Description of the task: Beginning with the line that holds "このように，$x$個のページ" in the data below, give again every line through the one that holds "and some of them are at cell edges.", exactly as written.

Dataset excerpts
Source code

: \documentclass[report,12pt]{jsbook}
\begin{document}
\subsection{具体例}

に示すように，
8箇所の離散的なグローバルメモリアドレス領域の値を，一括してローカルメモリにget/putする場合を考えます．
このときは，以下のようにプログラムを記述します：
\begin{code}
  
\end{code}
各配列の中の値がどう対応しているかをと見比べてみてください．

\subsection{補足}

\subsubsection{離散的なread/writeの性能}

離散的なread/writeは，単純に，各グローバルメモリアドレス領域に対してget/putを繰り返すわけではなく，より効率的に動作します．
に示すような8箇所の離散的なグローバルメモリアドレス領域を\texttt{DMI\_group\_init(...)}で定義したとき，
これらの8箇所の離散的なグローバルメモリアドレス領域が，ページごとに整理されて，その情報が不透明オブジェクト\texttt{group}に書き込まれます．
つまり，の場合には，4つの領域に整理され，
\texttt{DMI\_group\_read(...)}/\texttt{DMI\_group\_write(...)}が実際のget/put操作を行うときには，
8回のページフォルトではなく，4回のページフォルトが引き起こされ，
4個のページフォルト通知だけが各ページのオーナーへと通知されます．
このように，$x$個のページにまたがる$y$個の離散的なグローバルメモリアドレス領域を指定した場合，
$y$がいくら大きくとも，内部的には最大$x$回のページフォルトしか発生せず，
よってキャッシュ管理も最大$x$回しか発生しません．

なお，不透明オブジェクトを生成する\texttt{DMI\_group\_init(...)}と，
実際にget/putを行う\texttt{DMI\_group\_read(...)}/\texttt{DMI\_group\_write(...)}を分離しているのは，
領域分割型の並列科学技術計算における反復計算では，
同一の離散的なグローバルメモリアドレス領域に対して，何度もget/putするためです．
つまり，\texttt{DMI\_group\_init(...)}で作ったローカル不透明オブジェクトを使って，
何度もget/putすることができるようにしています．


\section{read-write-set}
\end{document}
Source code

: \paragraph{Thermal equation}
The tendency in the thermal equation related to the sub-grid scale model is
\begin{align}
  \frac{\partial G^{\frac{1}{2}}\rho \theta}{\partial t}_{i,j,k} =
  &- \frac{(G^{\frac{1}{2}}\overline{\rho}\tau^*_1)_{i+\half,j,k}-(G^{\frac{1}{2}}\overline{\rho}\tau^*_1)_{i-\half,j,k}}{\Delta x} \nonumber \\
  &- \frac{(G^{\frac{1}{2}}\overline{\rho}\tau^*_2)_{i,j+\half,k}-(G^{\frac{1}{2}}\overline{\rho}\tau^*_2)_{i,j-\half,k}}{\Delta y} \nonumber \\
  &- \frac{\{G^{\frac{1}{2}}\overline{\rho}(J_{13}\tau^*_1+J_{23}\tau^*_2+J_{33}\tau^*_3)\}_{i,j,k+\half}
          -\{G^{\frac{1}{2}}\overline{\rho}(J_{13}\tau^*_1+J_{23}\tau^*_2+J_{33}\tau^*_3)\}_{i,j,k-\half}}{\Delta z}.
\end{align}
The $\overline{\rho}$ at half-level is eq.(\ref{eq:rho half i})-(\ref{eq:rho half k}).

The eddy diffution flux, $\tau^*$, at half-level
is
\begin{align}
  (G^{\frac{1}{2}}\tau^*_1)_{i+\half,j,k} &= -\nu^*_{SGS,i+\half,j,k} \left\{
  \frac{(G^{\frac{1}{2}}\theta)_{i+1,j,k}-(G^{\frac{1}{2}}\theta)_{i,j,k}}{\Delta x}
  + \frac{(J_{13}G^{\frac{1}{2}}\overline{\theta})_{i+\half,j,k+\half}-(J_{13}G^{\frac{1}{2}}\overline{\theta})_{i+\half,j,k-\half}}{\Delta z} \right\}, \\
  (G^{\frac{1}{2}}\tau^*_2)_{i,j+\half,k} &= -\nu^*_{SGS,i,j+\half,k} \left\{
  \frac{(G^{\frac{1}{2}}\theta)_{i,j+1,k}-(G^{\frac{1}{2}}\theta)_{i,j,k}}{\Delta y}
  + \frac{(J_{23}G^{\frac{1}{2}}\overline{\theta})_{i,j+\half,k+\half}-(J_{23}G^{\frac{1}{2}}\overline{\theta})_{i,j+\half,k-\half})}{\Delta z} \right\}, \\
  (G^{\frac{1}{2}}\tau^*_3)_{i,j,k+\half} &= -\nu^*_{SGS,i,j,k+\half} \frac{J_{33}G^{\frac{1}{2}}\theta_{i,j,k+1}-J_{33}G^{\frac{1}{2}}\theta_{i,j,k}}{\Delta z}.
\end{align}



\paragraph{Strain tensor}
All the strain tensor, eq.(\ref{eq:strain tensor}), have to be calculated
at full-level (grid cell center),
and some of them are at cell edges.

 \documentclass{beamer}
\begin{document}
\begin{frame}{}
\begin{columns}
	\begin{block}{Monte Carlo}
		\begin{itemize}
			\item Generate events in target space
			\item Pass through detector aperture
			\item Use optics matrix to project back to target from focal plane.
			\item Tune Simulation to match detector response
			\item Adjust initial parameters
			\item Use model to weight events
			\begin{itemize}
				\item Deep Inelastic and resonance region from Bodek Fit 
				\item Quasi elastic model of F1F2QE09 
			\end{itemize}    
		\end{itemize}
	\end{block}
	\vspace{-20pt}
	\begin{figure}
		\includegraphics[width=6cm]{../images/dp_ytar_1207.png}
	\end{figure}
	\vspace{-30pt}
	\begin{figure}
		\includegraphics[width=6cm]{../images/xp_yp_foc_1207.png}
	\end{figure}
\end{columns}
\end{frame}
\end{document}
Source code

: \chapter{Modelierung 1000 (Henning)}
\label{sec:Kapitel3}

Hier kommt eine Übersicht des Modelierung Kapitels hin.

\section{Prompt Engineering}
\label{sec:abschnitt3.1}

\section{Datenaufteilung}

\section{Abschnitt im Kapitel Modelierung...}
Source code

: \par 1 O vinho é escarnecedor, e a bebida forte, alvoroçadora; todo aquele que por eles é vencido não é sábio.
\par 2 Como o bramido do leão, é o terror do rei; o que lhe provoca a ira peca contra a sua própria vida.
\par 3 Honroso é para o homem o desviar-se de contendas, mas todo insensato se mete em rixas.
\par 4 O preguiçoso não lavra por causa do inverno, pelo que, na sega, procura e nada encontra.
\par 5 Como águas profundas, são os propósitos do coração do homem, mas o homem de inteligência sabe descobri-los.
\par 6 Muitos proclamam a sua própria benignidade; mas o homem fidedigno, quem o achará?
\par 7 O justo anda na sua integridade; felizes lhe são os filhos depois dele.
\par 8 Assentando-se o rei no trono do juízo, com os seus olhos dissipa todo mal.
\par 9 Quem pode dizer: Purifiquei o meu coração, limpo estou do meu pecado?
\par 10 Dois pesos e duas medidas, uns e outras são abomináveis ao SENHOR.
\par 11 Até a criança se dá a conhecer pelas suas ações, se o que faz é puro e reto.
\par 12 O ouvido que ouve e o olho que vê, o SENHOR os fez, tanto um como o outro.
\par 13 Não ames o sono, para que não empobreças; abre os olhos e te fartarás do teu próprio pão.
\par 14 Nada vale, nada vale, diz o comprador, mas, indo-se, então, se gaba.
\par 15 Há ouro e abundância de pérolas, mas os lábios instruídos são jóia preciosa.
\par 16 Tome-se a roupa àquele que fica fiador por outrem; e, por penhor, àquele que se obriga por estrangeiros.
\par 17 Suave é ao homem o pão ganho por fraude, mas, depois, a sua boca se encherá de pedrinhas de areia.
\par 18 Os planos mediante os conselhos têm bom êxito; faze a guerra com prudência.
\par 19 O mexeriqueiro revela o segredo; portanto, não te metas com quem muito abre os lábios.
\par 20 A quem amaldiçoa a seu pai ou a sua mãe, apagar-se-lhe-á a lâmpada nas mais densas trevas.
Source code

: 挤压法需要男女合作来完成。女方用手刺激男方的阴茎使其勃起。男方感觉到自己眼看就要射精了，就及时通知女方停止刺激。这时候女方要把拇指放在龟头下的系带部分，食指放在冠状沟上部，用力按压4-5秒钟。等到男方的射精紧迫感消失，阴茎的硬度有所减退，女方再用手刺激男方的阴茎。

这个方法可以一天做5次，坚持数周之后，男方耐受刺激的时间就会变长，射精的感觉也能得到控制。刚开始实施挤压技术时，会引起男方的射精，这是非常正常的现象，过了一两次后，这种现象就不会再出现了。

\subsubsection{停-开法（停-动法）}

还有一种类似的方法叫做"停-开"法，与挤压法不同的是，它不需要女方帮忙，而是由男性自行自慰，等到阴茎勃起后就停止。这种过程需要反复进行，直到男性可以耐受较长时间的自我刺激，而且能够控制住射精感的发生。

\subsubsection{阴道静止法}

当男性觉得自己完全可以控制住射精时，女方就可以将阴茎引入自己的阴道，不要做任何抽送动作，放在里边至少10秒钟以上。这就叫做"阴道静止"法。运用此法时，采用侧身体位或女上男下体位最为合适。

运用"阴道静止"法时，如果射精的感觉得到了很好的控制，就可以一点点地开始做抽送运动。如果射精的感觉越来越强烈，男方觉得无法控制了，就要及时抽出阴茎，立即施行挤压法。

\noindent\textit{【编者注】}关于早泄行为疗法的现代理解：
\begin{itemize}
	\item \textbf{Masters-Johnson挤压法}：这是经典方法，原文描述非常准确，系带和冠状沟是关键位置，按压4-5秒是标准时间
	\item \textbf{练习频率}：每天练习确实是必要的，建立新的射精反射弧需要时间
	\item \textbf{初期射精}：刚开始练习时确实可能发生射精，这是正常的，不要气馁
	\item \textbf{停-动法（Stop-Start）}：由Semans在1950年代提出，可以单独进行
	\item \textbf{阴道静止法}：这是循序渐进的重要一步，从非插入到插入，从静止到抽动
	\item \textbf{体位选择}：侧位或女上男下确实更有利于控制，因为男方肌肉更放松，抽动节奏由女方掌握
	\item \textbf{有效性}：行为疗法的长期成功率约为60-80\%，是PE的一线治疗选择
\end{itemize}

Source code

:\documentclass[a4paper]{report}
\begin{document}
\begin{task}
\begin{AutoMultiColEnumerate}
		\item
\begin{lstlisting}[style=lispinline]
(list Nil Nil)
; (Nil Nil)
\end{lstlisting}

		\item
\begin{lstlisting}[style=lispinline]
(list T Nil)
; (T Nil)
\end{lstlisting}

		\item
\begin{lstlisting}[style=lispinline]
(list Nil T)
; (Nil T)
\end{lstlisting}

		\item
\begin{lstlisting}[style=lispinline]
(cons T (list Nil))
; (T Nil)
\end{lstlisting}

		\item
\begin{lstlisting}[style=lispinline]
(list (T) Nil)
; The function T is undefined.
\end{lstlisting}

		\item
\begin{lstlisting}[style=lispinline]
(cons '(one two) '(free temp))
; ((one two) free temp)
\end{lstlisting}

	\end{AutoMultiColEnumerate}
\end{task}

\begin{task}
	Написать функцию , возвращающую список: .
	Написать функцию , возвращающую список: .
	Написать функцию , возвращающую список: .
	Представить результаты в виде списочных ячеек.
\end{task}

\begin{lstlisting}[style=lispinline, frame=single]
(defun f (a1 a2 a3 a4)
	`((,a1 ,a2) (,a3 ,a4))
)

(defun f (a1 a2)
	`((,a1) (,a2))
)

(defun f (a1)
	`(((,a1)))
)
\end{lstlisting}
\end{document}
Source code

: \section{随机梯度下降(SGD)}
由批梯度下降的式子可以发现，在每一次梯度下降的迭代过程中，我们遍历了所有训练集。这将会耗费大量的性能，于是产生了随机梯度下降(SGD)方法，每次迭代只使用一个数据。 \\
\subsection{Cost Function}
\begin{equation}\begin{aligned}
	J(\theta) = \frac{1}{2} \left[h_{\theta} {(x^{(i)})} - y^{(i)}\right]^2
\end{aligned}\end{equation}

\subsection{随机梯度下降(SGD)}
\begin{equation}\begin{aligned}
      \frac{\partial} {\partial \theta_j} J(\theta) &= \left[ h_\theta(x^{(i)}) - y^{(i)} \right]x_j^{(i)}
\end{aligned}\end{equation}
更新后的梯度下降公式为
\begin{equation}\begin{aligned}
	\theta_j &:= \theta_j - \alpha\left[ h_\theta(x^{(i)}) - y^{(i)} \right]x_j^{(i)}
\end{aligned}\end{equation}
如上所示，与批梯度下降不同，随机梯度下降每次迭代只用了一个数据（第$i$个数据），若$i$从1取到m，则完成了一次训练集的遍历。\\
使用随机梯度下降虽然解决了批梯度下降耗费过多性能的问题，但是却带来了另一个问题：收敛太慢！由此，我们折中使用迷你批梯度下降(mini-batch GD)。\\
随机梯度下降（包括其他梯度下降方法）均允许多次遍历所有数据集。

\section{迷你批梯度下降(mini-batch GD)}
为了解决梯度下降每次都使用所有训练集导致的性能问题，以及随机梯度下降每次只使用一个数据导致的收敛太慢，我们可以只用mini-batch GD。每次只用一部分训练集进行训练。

Answer below:
このように，$x$個のページにまたがる$y$個の離散的なグローバルメモリアドレス領域を指定した場合，
$y$がいくら大きくとも，内部的には最大$x$回のページフォルトしか発生せず，
よってキャッシュ管理も最大$x$回しか発生しません．

なお，不透明オブジェクトを生成する\texttt{DMI\_group\_init(...)}と，
実際にget/putを行う\texttt{DMI\_group\_read(...)}/\texttt{DMI\_group\_write(...)}を分離しているのは，
領域分割型の並列科学技術計算における反復計算では，
同一の離散的なグローバルメモリアドレス領域に対して，何度もget/putするためです．
つまり，\texttt{DMI\_group\_init(...)}で作ったローカル不透明オブジェクトを使って，
何度もget/putすることができるようにしています．


\section{read-write-set}
\end{document}
Source code

: \paragraph{Thermal equation}
The tendency in the thermal equation related to the sub-grid scale model is
\begin{align}
  \frac{\partial G^{\frac{1}{2}}\rho \theta}{\partial t}_{i,j,k} =
  &- \frac{(G^{\frac{1}{2}}\overline{\rho}\tau^*_1)_{i+\half,j,k}-(G^{\frac{1}{2}}\overline{\rho}\tau^*_1)_{i-\half,j,k}}{\Delta x} \nonumber \\
  &- \frac{(G^{\frac{1}{2}}\overline{\rho}\tau^*_2)_{i,j+\half,k}-(G^{\frac{1}{2}}\overline{\rho}\tau^*_2)_{i,j-\half,k}}{\Delta y} \nonumber \\
  &- \frac{\{G^{\frac{1}{2}}\overline{\rho}(J_{13}\tau^*_1+J_{23}\tau^*_2+J_{33}\tau^*_3)\}_{i,j,k+\half}
          -\{G^{\frac{1}{2}}\overline{\rho}(J_{13}\tau^*_1+J_{23}\tau^*_2+J_{33}\tau^*_3)\}_{i,j,k-\half}}{\Delta z}.
\end{align}
The $\overline{\rho}$ at half-level is eq.(\ref{eq:rho half i})-(\ref{eq:rho half k}).

The eddy diffution flux, $\tau^*$, at half-level
is
\begin{align}
  (G^{\frac{1}{2}}\tau^*_1)_{i+\half,j,k} &= -\nu^*_{SGS,i+\half,j,k} \left\{
  \frac{(G^{\frac{1}{2}}\theta)_{i+1,j,k}-(G^{\frac{1}{2}}\theta)_{i,j,k}}{\Delta x}
  + \frac{(J_{13}G^{\frac{1}{2}}\overline{\theta})_{i+\half,j,k+\half}-(J_{13}G^{\frac{1}{2}}\overline{\theta})_{i+\half,j,k-\half}}{\Delta z} \right\}, \\
  (G^{\frac{1}{2}}\tau^*_2)_{i,j+\half,k} &= -\nu^*_{SGS,i,j+\half,k} \left\{
  \frac{(G^{\frac{1}{2}}\theta)_{i,j+1,k}-(G^{\frac{1}{2}}\theta)_{i,j,k}}{\Delta y}
  + \frac{(J_{23}G^{\frac{1}{2}}\overline{\theta})_{i,j+\half,k+\half}-(J_{23}G^{\frac{1}{2}}\overline{\theta})_{i,j+\half,k-\half})}{\Delta z} \right\}, \\
  (G^{\frac{1}{2}}\tau^*_3)_{i,j,k+\half} &= -\nu^*_{SGS,i,j,k+\half} \frac{J_{33}G^{\frac{1}{2}}\theta_{i,j,k+1}-J_{33}G^{\frac{1}{2}}\theta_{i,j,k}}{\Delta z}.
\end{align}



\paragraph{Strain tensor}
All the strain tensor, eq.(\ref{eq:strain tensor}), have to be calculated
at full-level (grid cell center),
and some of them are at cell edges.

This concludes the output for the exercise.